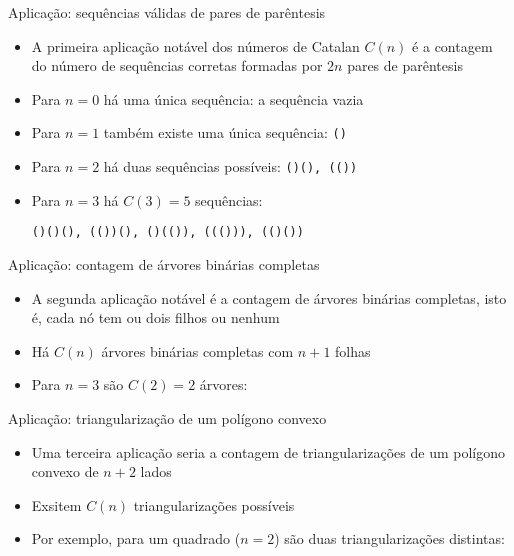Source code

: \begin{frame}[fragile]{Aplicação: sequências válidas de pares de parêntesis}

    \begin{itemize}
        \item A primeira aplicação notável dos números de Catalan $C(n)$ é a contagem do número de
            sequências corretas formadas por $2n$ pares de parêntesis

        \item Para $n = 0$ há uma única sequência: a sequência vazia

        \item Para $n = 1$ também existe uma única sequência: \texttt{()}

        \item Para $n = 2$ há duas sequências possíveis: \texttt{()(), (())}

        \item Para $n = 3$ há $C(3) = 5$ sequências:

\begin{center}
\texttt{()()(), (())(), ()(()), ((())), (()())}
\end{center}
    \end{itemize}

\end{frame}

\begin{frame}[fragile]{Aplicação: contagem de árvores binárias completas}

    \begin{itemize}
        \item A segunda aplicação notável é a contagem de árvores binárias completas, isto é, cada
            nó tem ou dois filhos ou nenhum

        \item Há $C(n)$ árvores binárias completas com $n + 1$ folhas

        \item Para $n = 3$ são $C(2) = 2$ árvores:

        

    \end{itemize}

\end{frame}

\begin{frame}[fragile]{Aplicação: triangularização de um polígono convexo}

    \begin{itemize}
        \item Uma terceira aplicação seria a contagem de triangularizações de um polígono convexo
            de $n+2$ lados

        \item Exsitem $C(n)$ triangularizações possíveis

        \item Por exemplo, para um quadrado ($n = 2$) são duas triangularizações distintas:

        
    \end{itemize}

\end{frame}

◆ **Exercise**
Please write out all the data again word for word, but not the pictures.

◆ **Exercise solution**
Source code

: \begin{frame}[fragile]{Aplicação: sequências válidas de pares de parêntesis}

    \begin{itemize}
        \item A primeira aplicação notável dos números de Catalan $C(n)$ é a contagem do número de
            sequências corretas formadas por $2n$ pares de parêntesis

        \item Para $n = 0$ há uma única sequência: a sequência vazia

        \item Para $n = 1$ também existe uma única sequência: \texttt{()}

        \item Para $n = 2$ há duas sequências possíveis: \texttt{()(), (())}

        \item Para $n = 3$ há $C(3) = 5$ sequências:

\begin{center}
\texttt{()()(), (())(), ()(()), ((())), (()())}
\end{center}
    \end{itemize}

\end{frame}

\begin{frame}[fragile]{Aplicação: contagem de árvores binárias completas}

    \begin{itemize}
        \item A segunda aplicação notável é a contagem de árvores binárias completas, isto é, cada
            nó tem ou dois filhos ou nenhum

        \item Há $C(n)$ árvores binárias completas com $n + 1$ folhas

        \item Para $n = 3$ são $C(2) = 2$ árvores:

        

    \end{itemize}

\end{frame}

\begin{frame}[fragile]{Aplicação: triangularização de um polígono convexo}

    \begin{itemize}
        \item Uma terceira aplicação seria a contagem de triangularizações de um polígono convexo
            de $n+2$ lados

        \item Exsitem $C(n)$ triangularizações possíveis

        \item Por exemplo, para um quadrado ($n = 2$) são duas triangularizações distintas:

        
    \end{itemize}

\end{frame}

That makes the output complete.